4. The learned counsel for the appellant also relies upon the dicta of the Supreme Court in Bijoy Kumar Dugar vs. Bidya Dhar Dutta and Others (2006) 3 SCC 242, which held as under:-

"12. ... It is the evidence of Rajesh Kumar Gupta PW 2 who was travelling in the Maruti car along with the deceased Raj Kumar Dugar on the day of the accident that he also suffered some injuries in the said accident. He stated that while coming from Digboi, the Maruti car being driven by the deceased met with an accident at a place near Kharjan Pol. Before the accident, Raj Kumar Dugar noticed a passenger bus coming from the opposite direction and the movement of the bus was not normal as it was coming in a zigzag manner. The Maruti car being driven by the

deceased Raj Kumar Dugar and the offending bus had a head-on collision. MACT has not accepted the evidence of PW 2 to prove that the driver of the offending bus was driving the vehicle at abnormal speed. If the bus was being driven by the driver abnormally in a zigzag manner, as PW 2 wanted the Court to believe, it was but natural, as a prudent man, for the deceased to have taken due care and precaution to avoid head-on collision when he had already seen the bus coming from the opposite direction from a long distance. It was head-on collision in which both the vehicles were damaged and, unfortunately, Raj Kumar Dugar died on the spot. MACT, in our view, has rightly observed that had the knocking been on one side of the car, the negligence or rashness could have been wholly fastened or attributable to the driver of the bus, but when the vehicles had a head-on collision, the drivers of both the vehicles should be held responsible to have contributed equally to the accident. The finding on this issue is a finding of fact and we do not find any cogent and convincing reason to disagree with the well- reasoned order of MACT on this point. MACT has awarded interest at the rate of 10% per annum on the amount of compensation from the date of filing of the claim application till the date of payment. It is a discretionary relief granted by MACT and, in our view, the discretion exercised by MACT cannot be said to be inadequate and inappropriate."

5. She further relies upon the dicta of the Supreme Court in Raj Rani & Ors. vs. Oriental Insurance Co. Ltd. and Ors. (2009) 13 SCC 654, which held as under:-

"17. So far as the issue of "contributory negligence" is concerned, we may notice that the Tribunal has deducted 1/3rd from the total compensation on the ground that deceased had contributed to the accident. The same, we find, has been upheld by the High Court.

19. In this case, the truck was stationary. Some amount of negligence on the part of the deceased cannot be ruled out.

Hence in the instant case, we find that there was contributory negligence on the part of the deceased and accordingly the claimant was entitled to only 50% of the total amount of loss of dependency."
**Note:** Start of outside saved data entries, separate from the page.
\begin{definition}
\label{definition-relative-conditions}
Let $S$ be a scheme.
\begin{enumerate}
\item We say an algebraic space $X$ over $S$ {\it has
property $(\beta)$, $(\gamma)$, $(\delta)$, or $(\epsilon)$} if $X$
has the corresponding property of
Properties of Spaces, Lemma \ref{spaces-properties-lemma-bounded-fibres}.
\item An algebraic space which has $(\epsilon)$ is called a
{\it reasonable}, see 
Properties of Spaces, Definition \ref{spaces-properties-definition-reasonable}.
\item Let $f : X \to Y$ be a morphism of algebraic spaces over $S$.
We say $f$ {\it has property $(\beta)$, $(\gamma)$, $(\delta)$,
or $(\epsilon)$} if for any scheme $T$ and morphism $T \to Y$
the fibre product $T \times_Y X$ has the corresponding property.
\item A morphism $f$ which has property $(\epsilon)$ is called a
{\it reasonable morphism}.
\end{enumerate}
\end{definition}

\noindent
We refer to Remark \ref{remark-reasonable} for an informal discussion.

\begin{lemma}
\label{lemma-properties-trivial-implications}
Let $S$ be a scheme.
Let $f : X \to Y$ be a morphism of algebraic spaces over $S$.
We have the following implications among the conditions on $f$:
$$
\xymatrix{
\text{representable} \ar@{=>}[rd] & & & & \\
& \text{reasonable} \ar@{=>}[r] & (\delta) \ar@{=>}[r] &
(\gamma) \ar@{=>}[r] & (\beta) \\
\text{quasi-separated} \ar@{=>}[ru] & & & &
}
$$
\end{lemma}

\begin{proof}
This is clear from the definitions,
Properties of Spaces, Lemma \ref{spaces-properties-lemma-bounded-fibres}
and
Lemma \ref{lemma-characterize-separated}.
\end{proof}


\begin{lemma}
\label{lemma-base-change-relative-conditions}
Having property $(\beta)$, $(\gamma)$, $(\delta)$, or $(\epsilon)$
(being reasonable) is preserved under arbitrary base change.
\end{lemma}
6. From the preceding discussion of the manner of the accident, it cannot be deduced that the accident was „head-on-collision. The facts of Bijoy Kumar Dugar (supra) and Raj Rani (supra), are differ from the present case, therefore, reliance upon them is misplaced.

7. The appellant next contends is that minimum wages applicable to a skilled workman was taken into consideration for computation of compensation towards „loss of dependency‟, as the deceased was a driver of TSR, while he held a driving licence for LMV. He did not hold a driving licence for a TSR. The Court is of the view that the LMV‟s are ordinarily four wheeled vehicles, the driving of such vehicles involves and requires a different set of skills than driving three wheeler vehicles. Additionally, plying of a TSR i.e. commercial three-wheeler vehicle, requires a different set of skills apropos parking of the vehicle on the side of the road to facilitate the boarding and alighting of passengers, alongwith familiarization of other rules as specifically applicable to such commercial vehicles. In the circumstances, the driver could not be treated as having the permit to drive a TSR. However, insofar as he had a licence to drive a light motor vehicle (LMV), it would include a non-commercial three wheeler. From the nature of the accident and for the non-possession of the specific licence for driving a commercial TSR, the degree of negligence cannot be deemed to be beyond 10%. The decision of the Supreme Court in Mukund Devangan (supra), covers the field apropos driving licence for a reliable having weight of upto

7500 kgs. Therefore, 10% contributory negligence is fixed on driver, for equivalent deduction from the awarded amount.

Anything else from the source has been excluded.